Every line from the beginning of the data through the line containing "2. Add a 404" should be reproduced exactly, and no further lines should be output.

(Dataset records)
──────

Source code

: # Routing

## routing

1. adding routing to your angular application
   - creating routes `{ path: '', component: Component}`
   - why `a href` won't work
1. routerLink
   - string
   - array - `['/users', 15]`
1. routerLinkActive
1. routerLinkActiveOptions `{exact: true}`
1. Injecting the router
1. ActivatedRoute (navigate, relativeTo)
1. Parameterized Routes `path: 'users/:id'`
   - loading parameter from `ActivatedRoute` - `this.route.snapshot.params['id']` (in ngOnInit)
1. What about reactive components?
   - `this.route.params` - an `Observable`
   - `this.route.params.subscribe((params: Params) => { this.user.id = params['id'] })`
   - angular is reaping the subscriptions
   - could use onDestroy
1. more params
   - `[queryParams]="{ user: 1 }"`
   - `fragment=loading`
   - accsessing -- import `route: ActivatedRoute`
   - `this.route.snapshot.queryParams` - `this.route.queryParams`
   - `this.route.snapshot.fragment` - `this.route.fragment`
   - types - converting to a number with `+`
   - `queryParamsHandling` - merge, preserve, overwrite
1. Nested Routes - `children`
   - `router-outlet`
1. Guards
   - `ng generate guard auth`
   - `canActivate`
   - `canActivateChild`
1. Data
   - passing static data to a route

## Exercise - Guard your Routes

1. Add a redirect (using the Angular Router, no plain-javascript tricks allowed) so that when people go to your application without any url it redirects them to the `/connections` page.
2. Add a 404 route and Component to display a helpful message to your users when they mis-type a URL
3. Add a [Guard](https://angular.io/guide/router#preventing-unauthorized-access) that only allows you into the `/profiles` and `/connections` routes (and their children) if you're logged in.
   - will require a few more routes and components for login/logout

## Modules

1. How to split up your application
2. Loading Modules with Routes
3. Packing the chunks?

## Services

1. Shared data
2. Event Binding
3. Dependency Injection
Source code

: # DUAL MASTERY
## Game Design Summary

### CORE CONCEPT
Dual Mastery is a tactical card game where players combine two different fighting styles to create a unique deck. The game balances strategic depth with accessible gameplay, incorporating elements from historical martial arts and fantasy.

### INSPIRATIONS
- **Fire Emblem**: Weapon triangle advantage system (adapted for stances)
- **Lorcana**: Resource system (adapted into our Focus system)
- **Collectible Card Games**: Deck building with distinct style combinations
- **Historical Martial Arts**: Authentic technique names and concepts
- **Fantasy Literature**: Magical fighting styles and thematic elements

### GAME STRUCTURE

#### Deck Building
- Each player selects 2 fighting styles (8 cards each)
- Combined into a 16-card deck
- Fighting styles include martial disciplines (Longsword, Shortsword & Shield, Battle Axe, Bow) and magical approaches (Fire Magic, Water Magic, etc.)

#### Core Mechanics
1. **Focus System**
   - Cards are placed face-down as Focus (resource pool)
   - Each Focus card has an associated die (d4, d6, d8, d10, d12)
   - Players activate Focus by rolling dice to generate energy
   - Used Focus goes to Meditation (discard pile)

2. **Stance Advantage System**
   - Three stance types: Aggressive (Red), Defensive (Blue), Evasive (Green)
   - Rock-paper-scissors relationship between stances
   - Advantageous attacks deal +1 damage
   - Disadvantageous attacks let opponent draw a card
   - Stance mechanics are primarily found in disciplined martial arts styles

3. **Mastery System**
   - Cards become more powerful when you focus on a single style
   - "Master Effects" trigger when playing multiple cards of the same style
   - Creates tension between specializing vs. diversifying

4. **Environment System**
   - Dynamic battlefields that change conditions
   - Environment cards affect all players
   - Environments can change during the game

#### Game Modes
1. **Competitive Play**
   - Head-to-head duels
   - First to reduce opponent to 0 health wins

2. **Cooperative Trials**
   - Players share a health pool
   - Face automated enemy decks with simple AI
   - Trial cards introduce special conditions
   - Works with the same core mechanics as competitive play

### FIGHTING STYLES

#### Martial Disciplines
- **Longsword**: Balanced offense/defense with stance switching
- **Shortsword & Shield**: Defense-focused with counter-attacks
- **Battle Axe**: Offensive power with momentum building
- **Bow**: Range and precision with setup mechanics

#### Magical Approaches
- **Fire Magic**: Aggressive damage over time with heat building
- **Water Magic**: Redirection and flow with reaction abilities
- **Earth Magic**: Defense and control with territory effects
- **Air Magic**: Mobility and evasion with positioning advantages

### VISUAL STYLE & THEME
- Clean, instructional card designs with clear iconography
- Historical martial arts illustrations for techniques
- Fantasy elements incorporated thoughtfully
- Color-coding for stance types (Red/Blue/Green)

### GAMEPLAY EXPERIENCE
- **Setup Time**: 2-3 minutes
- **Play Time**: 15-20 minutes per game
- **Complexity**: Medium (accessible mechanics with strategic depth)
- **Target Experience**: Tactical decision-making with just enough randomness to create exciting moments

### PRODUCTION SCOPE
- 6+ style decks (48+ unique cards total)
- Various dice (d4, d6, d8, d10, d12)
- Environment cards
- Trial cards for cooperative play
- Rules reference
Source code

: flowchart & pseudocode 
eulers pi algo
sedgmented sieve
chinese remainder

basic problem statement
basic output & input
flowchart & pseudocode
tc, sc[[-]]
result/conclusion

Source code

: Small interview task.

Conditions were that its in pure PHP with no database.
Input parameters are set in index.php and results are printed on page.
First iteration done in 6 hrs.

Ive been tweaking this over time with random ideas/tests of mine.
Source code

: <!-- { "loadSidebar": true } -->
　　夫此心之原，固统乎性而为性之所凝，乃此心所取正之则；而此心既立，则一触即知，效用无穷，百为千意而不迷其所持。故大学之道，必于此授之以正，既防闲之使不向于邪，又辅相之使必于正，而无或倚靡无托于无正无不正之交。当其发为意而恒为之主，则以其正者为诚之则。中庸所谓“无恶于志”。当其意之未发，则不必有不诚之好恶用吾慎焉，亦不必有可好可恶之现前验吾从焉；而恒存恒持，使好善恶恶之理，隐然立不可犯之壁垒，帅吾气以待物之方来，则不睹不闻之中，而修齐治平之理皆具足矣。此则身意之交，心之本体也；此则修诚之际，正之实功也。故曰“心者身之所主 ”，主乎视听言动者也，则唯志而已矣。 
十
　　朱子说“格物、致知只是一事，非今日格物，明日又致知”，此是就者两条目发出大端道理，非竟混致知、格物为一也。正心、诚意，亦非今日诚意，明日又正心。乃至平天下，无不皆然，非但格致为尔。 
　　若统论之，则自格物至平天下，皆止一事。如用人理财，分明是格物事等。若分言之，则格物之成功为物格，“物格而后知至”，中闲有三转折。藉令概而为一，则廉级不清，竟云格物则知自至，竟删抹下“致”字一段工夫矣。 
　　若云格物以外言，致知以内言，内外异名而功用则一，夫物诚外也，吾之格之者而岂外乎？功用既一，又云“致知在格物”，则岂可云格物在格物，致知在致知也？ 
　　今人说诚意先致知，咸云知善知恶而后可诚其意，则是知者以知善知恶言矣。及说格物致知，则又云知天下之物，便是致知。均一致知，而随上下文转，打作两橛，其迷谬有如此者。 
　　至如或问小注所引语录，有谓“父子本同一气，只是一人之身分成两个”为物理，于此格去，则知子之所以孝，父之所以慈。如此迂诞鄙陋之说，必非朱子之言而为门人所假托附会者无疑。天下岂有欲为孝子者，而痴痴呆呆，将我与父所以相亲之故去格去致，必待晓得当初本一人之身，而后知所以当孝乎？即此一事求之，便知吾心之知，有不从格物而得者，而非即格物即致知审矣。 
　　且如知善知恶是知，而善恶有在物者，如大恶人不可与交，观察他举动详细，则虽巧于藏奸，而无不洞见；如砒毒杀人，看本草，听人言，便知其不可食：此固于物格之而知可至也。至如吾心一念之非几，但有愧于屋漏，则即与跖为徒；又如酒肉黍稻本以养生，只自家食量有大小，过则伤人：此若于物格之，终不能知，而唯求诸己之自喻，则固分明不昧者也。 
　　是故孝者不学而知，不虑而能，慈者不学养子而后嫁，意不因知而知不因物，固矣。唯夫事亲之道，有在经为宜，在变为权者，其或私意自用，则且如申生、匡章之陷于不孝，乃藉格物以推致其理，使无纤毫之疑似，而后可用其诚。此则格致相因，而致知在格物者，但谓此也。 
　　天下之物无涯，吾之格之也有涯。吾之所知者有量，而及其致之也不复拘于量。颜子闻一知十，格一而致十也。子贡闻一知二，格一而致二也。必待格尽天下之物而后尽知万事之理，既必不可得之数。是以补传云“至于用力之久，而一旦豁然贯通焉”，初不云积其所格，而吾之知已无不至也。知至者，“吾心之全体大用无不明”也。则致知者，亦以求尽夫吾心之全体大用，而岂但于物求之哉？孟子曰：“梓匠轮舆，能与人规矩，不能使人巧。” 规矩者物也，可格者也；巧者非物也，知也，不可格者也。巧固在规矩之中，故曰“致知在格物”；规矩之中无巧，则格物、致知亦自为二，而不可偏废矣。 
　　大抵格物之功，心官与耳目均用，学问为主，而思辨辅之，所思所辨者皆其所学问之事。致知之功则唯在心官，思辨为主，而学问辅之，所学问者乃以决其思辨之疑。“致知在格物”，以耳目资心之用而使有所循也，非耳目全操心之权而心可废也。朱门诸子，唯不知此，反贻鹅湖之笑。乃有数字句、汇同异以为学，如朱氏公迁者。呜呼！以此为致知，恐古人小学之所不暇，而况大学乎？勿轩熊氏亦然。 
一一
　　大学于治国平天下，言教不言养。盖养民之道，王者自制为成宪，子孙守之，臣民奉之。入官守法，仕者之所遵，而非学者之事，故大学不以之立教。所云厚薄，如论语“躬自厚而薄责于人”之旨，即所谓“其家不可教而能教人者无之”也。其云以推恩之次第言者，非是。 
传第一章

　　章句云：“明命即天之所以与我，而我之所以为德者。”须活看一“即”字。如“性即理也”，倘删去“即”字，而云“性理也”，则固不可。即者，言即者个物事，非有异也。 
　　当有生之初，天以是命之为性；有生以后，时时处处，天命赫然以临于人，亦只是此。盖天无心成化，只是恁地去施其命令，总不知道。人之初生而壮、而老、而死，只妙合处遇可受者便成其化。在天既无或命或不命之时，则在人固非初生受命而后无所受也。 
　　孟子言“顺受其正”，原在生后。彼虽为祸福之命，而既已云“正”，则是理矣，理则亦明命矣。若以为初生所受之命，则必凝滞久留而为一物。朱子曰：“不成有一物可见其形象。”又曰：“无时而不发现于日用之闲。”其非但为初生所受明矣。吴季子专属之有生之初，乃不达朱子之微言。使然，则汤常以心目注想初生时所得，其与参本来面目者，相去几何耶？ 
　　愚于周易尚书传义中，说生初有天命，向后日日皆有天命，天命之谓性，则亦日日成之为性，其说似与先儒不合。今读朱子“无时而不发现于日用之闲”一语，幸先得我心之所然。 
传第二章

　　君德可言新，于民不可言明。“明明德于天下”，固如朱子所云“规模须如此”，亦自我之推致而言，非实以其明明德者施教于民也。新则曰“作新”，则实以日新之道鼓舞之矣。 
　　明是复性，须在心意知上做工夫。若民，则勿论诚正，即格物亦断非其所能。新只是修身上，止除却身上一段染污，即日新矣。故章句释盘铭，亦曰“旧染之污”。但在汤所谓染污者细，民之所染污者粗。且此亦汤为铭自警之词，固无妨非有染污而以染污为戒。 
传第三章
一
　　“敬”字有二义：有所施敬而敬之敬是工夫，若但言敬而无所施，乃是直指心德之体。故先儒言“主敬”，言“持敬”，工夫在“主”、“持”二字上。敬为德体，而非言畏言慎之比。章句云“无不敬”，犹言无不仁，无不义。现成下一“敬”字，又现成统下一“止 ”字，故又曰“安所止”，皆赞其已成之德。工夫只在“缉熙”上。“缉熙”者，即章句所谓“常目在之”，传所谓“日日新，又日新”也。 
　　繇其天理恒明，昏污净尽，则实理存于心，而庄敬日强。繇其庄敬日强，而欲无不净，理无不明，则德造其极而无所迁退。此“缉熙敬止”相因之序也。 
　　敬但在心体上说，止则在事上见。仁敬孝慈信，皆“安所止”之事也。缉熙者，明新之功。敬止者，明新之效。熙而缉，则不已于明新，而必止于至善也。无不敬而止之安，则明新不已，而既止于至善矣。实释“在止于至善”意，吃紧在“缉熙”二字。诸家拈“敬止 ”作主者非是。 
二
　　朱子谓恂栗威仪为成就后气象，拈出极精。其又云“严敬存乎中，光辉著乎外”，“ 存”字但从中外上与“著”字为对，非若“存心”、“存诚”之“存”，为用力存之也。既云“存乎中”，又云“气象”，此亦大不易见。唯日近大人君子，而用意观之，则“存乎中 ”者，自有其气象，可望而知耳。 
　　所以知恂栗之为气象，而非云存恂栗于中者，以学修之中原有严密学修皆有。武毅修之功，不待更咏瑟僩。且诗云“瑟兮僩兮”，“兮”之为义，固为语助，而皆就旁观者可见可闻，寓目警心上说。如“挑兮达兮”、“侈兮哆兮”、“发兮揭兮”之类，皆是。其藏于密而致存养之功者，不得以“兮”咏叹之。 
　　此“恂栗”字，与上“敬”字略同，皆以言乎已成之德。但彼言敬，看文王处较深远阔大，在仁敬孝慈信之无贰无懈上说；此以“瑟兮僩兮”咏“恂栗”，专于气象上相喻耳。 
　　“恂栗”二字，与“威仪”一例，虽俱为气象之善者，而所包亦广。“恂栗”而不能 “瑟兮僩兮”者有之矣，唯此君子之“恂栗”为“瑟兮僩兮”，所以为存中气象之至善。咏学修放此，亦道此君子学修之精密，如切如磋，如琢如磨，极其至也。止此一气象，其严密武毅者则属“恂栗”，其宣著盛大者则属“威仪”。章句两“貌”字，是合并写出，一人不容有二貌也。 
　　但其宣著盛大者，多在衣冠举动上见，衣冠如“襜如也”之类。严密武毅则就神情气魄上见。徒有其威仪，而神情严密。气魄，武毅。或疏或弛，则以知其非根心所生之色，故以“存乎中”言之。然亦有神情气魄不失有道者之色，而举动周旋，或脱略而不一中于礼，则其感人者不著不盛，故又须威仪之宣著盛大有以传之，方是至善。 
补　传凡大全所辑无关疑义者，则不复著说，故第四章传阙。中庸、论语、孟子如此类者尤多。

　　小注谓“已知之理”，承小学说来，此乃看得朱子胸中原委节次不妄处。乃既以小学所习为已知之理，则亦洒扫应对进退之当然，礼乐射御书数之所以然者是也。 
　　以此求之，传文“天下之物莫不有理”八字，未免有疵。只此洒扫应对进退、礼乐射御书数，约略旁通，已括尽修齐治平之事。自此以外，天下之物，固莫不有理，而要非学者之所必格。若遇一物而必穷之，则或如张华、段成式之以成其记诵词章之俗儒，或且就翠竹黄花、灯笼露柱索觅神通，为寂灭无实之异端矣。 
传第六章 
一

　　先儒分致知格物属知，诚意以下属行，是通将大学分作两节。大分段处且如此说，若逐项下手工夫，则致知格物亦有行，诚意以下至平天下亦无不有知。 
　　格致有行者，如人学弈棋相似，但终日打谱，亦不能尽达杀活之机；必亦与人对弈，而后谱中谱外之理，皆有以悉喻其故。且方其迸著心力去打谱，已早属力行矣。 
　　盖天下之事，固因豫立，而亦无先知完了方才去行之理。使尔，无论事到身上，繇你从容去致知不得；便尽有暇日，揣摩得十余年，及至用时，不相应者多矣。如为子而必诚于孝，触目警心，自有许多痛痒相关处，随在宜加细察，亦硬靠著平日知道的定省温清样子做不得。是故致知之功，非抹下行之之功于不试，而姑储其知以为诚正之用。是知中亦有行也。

──────

■ Result for this task ■
Source code

: # Routing

## routing

1. adding routing to your angular application
   - creating routes `{ path: '', component: Component}`
   - why `a href` won't work
1. routerLink
   - string
   - array - `['/users', 15]`
1. routerLinkActive
1. routerLinkActiveOptions `{exact: true}`
1. Injecting the router
1. ActivatedRoute (navigate, relativeTo)
1. Parameterized Routes `path: 'users/:id'`
   - loading parameter from `ActivatedRoute` - `this.route.snapshot.params['id']` (in ngOnInit)
1. What about reactive components?
   - `this.route.params` - an `Observable`
   - `this.route.params.subscribe((params: Params) => { this.user.id = params['id'] })`
   - angular is reaping the subscriptions
   - could use onDestroy
1. more params
   - `[queryParams]="{ user: 1 }"`
   - `fragment=loading`
   - accsessing -- import `route: ActivatedRoute`
   - `this.route.snapshot.queryParams` - `this.route.queryParams`
   - `this.route.snapshot.fragment` - `this.route.fragment`
   - types - converting to a number with `+`
   - `queryParamsHandling` - merge, preserve, overwrite
1. Nested Routes - `children`
   - `router-outlet`
1. Guards
   - `ng generate guard auth`
   - `canActivate`
   - `canActivateChild`
1. Data
   - passing static data to a route

## Exercise - Guard your Routes

1. Add a redirect (using the Angular Router, no plain-javascript tricks allowed) so that when people go to your application without any url it redirects them to the `/connections` page.
2. Add a 404 route and Component to display a helpful message to your users when they mis-type a URL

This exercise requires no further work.